Custom Integrations

Robust Intelligence provides a framework to load data from arbitrary sources. This is helpful for integrations Robust Intelligence doesn’t support natively.

Configuring Authentication for Custom Integrations

  1. Follow steps 1 through 5 of Adding an integration through the Robust Intelligence web UI

  2. From the Integration Type drop-down, select Custom.

  3. Type a name for the integration in Name.

  4. (Adding a Custom integration) Type the configuration information for the custom integration as key/value pairs and select a sensitivity for each pair. Sensitivity levels include:

    • Not sensitive

    • Workspace level

    • Members level

Using Custom Integrations

Robust Intelligence can load data from arbitrary sources defined in a Python file for use in a stress test or continuous test. Custom integrations may be used by the custom loader feature to provide authentication secrets as key/value pairs to the integration_dict parameter of the custom data loader function. See the example for your test type:

Stress test example with a custom data integration

In this example, we’ll create a custom data loader, custom_news_loader.py, that loads our reference and evaluation data sets. We’ll then use the Robust Intelligence SDK to create and register a data set that uses the custom data loader, and finally we’ll run a stress test with it.

Custom data loader example

The example custom data loader, custom_news_loader.py, specifies the data loading logic.

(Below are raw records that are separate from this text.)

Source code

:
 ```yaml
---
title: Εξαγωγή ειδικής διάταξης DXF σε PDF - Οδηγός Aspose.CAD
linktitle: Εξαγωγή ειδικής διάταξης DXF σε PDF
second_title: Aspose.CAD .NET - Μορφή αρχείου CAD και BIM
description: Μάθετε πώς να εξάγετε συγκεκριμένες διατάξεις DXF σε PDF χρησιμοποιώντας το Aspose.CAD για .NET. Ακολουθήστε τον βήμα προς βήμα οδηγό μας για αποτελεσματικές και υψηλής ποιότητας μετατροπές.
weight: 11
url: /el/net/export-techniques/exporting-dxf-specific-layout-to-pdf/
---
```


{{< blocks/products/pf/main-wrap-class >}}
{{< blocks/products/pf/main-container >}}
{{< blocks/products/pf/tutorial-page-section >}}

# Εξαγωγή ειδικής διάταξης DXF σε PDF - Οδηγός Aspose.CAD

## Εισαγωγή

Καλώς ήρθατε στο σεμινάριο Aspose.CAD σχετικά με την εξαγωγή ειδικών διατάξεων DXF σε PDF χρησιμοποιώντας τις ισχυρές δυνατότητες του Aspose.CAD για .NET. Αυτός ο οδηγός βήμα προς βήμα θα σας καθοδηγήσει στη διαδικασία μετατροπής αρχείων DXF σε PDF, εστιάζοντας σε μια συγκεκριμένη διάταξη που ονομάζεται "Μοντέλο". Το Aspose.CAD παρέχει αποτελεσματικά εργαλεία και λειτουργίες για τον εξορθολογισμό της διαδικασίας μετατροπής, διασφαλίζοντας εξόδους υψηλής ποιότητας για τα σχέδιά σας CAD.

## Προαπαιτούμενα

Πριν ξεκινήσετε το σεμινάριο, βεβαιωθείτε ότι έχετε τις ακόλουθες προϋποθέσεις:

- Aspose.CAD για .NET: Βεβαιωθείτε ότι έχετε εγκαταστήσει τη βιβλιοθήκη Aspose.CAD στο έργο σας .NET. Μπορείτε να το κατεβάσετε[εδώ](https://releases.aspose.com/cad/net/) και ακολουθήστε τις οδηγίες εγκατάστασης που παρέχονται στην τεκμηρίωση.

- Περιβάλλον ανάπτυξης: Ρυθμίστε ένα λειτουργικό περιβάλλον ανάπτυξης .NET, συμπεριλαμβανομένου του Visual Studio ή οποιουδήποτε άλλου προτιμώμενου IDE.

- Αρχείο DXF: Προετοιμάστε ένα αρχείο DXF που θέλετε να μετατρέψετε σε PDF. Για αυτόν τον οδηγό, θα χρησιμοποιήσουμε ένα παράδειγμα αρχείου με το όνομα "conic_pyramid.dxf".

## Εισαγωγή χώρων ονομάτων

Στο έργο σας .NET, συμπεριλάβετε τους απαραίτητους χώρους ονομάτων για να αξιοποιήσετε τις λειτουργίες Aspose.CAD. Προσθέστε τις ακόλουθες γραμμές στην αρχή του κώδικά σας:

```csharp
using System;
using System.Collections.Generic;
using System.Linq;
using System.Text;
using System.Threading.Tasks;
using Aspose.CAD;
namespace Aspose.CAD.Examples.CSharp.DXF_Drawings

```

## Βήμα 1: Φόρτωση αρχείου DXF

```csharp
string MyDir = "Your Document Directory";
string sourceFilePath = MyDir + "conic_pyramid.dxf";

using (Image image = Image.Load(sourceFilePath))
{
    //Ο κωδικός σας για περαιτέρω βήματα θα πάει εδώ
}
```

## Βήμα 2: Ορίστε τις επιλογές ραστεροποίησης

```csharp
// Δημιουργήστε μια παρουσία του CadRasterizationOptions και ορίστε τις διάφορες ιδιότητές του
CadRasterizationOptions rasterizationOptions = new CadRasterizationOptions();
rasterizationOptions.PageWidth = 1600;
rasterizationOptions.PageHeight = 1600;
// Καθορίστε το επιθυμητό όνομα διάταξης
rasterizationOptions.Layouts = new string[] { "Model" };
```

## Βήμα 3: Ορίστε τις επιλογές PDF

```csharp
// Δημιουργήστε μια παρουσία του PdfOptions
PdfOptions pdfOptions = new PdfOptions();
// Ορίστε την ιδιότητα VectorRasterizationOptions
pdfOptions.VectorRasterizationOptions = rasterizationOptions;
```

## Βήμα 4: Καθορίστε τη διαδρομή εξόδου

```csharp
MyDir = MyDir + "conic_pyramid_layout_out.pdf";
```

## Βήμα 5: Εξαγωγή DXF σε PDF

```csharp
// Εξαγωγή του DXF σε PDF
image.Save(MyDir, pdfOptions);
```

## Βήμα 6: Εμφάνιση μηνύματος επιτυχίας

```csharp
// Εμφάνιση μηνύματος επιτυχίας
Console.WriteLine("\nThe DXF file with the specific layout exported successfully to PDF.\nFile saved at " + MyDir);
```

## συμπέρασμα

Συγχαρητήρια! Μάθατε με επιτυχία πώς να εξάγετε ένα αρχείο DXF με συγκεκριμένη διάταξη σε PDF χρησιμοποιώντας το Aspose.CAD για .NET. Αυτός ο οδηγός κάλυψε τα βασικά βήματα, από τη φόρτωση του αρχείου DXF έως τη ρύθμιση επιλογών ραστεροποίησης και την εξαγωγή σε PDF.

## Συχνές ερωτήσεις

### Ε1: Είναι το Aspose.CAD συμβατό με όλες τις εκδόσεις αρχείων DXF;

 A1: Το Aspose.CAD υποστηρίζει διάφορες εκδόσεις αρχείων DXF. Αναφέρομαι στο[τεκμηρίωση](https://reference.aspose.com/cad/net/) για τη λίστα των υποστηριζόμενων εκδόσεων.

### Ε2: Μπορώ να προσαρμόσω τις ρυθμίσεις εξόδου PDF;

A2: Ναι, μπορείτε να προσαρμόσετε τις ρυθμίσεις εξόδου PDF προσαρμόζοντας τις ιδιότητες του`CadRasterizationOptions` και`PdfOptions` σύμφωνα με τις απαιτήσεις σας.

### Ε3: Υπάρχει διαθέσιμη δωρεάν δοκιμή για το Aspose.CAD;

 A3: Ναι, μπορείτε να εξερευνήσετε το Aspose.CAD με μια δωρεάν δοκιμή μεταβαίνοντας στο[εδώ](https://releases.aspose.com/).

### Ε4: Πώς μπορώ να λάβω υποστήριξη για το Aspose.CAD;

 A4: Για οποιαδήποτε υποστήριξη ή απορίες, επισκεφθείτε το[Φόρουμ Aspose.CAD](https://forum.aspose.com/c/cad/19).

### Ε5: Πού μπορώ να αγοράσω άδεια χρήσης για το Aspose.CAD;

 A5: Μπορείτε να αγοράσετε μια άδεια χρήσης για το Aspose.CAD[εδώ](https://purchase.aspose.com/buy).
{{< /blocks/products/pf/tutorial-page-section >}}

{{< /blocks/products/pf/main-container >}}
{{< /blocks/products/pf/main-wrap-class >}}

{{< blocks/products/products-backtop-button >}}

This example parses data from an Amazon S3 bucket, but a custom data loader can be written to handle data from any source.

"""Data loader file for news file."""
import boto3
from datetime import datetime
import pandas as pd
​
BUCKET_NAME = "rime-datasets"
​
​
def get_news_data(start_time: int, end_time: int, integration_dict: dict) -> pd.DataFrame:
    start_time = datetime.fromtimestamp(start_time)
    end_time = datetime.fromtimestamp(end_time)
​
    master_df = pd.DataFrame()
    s3 = boto3.resource(
        's3',
        aws_access_key_id=integration_dict['ACCESS_KEY'],
        aws_secret_access_key=integration_dict['SECRET_ACCESS_KEY'],
    )
    my_bucket = s3.Bucket(BUCKET_NAME)
    for object_summary in my_bucket.objects.filter(Prefix="custom-loader-news/"):
        if ".csv" in object_summary.key:
            date_str = object_summary.key.split("/")[1].replace(".csv", "")
            date_str = date_str.replace("day_", "")
            file_time = datetime.strptime(date_str, "%Y-%m-%d")
            if start_time <= file_time <= end_time:
                obj = s3.Object(BUCKET_NAME, object_summary.key)
                curr_df = pd.read_csv(obj.get()["Body"])
                master_df = pd.concat([master_df, curr_df], ignore_index=True)
    return master_df

Get datasets for a stress test

Below, we introduce an example function, get_data_info_config() that calls the SDK function, upload_file, which in turn uses your custom data loader, get_news_data, to load the data into the Robust Intelligence cluster for testing.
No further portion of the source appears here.